Question: Dr. Packer, you have done a great deal of writing and speaking on the subject of the need for a new reformation, a new awareness of the sovereignty and grace of God in our day. How do you assess the condition of the state of evangelicalism as it presently exists, and what do you think we can do about that condition?

Augustine (4th-5th Centuries)
Packer: I see evangelical strength needing desperately to be undergirded by Reformation convictions. If you do not see deep into the problem, you do not see deep into the solution. My fear is that a lot of evangelicals today are just not seeing deep enough in both the problem and the need. But Reformation theology takes you down to the very depth of the human problem. And actually, the Reformation itself was a recovery of the tremendous contribution that the great St. Augustine made back at the turn of the fourth and fifth centuries. He was the man who, more than anyone else in Christendom, saw to the heart of the real problem. He saw how much damage sin had done, how completely we were oriented away from God by nature. He is the one who left us that phrase 'original sin' which he got from the text of Psalm 51:5:

'Surely I was sinful at birth, sinful from the time my mother conceived me.'

He also saw in response to our sinful condition, how great a work of transformation was needed by the grace of God in human lives. The sixteenth-century Reformers stood on Augustine's shoulders at this point. Of course, they clarified the great truth that justification by faith is the way in which the grace of God reaches us. We need, even today, a Christianity that is as deep and strong as that. And this, it seems to me, is where modern evangelicalism is lacking.
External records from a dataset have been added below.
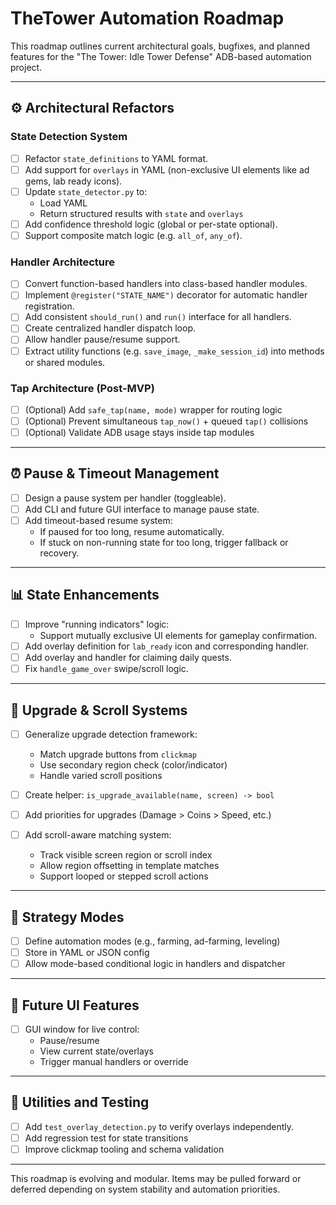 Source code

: # TheTower Automation Roadmap

This roadmap outlines current architectural goals, bugfixes, and planned features for the "The Tower: Idle Tower Defense" ADB-based automation project.

---

## ⚙️ Architectural Refactors

### State Detection System
- [ ] Refactor `state_definitions` to YAML format.
- [ ] Add support for `overlays` in YAML (non-exclusive UI elements like ad gems, lab ready icons).
- [ ] Update `state_detector.py` to:
  - Load YAML
  - Return structured results with `state` and `overlays`
- [ ] Add confidence threshold logic (global or per-state optional).
- [ ] Support composite match logic (e.g. `all_of`, `any_of`).

### Handler Architecture
- [ ] Convert function-based handlers into class-based handler modules.
- [ ] Implement `@register("STATE_NAME")` decorator for automatic handler registration.
- [ ] Add consistent `should_run()` and `run()` interface for all handlers.
- [ ] Create centralized handler dispatch loop.
- [ ] Allow handler pause/resume support.
- [ ] Extract utility functions (e.g. `save_image`, `_make_session_id`) into methods or shared modules.

### Tap Architecture (Post-MVP)
- [ ] (Optional) Add `safe_tap(name, mode)` wrapper for routing logic
- [ ] (Optional) Prevent simultaneous `tap_now()` + queued `tap()` collisions
- [ ] (Optional) Validate ADB usage stays inside tap modules

---

## ⏰ Pause & Timeout Management

- [ ] Design a pause system per handler (toggleable).
- [ ] Add CLI and future GUI interface to manage pause state.
- [ ] Add timeout-based resume system:
  - If paused for too long, resume automatically.
  - If stuck on non-running state for too long, trigger fallback or recovery.

---

## 📊 State Enhancements

- [ ] Improve "running indicators" logic:
  - Support mutually exclusive UI elements for gameplay confirmation.
- [ ] Add overlay definition for `lab_ready` icon and corresponding handler.
- [ ] Add overlay and handler for claiming daily quests.
- [ ] Fix `handle_game_over` swipe/scroll logic.

---

## 🔄 Upgrade & Scroll Systems

- [ ] Generalize upgrade detection framework:
  - Match upgrade buttons from `clickmap`
  - Use secondary region check (color/indicator)
  - Handle varied scroll positions
- [ ] Create helper: `is_upgrade_available(name, screen) -> bool`
- [ ] Add priorities for upgrades (Damage > Coins > Speed, etc.)

- [ ] Add scroll-aware matching system:
  - Track visible screen region or scroll index
  - Allow region offsetting in template matches
  - Support looped or stepped scroll actions

---

## 🔢 Strategy Modes

- [ ] Define automation modes (e.g., farming, ad-farming, leveling)
- [ ] Store in YAML or JSON config
- [ ] Allow mode-based conditional logic in handlers and dispatcher

---

## 🎨 Future UI Features

- [ ] GUI window for live control:
  - Pause/resume
  - View current state/overlays
  - Trigger manual handlers or override

---

## 🔄 Utilities and Testing

- [ ] Add `test_overlay_detection.py` to verify overlays independently.
- [ ] Add regression test for state transitions
- [ ] Improve clickmap tooling and schema validation

---

This roadmap is evolving and modular. Items may be pulled forward or deferred depending on system stability and automation priorities.


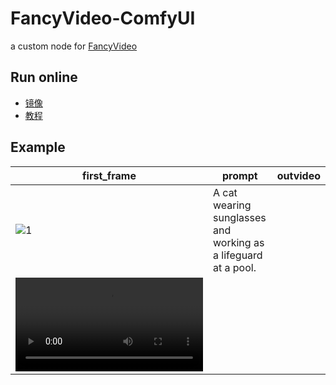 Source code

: # FancyVideo-ComfyUI
a custom node for [FancyVideo](https://github.com/360CVGroup/FancyVideo)

## Run online
- [镜像](https://www.xiangongyun.com/image/detail/2d27f239-c8f9-43f6-9156-fb1c06b6e3df)
- [教程]()

## Example

first_frame | prompt | outvideo
--- | --- | --- 
![1](https://github.com/user-attachments/assets/0a4a422d-8d37-4b1a-8272-a7c46c7ceed8) | A cat wearing sunglasses and working as a lifeguard at a pool.
 | <video src="https://github.com/user-attachments/assets/45bda6a4-0244-4218-90ab-0337a731074c" />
Question: Would you say that there is a connection or a similarity between the man-centered theology of evangelicalism and the general humanistic spirit?

John Calvin, 16th Century
Packer: Yes, although I think that it is an indirect connection. Secular humanism, you see, is very man-centered. It encourages every individual to regard his or her own personal happiness as the supreme value. And the kind of evangelical religion which does not challenge this self-centered, self-absorbed standpoint, but, rather, reinforces it by making one's religious experience the most important thing in the world, or God's gift of personal contentment, happiness, joy, good feelings, or that kind of thing, is simply echoing the tenets of this type of modern humanism. A Reformational emphasis, however, challenges this by asserting that God is the centre, not man. We must recognize that he is at the heart of things and that we exist for his glory, that is to say, we exist for him, not he for us. And it is only as we set ourselves to glorify him as the one who supremely matters that we are going to enter into the joy and fulfillment which being a Christian brings. The first question of the Westminster Shorter Catechism puts it so well: 'What is the chief end of men?' answer: Man's chief end is to glorify God and enjoy him forever. The enjoyment comes as we set ourselves to glorify God. But if our concern is with the enjoyment, then we won't be glorifying God.

Question: Dr. Packer, you mentioned just a moment ago, in referring to the proliferation and growth of evangelicalism, the lack of any real significant power of the cross and the gospel. Do you believe that modern evangelicals have lost their grip on the biblical gospel?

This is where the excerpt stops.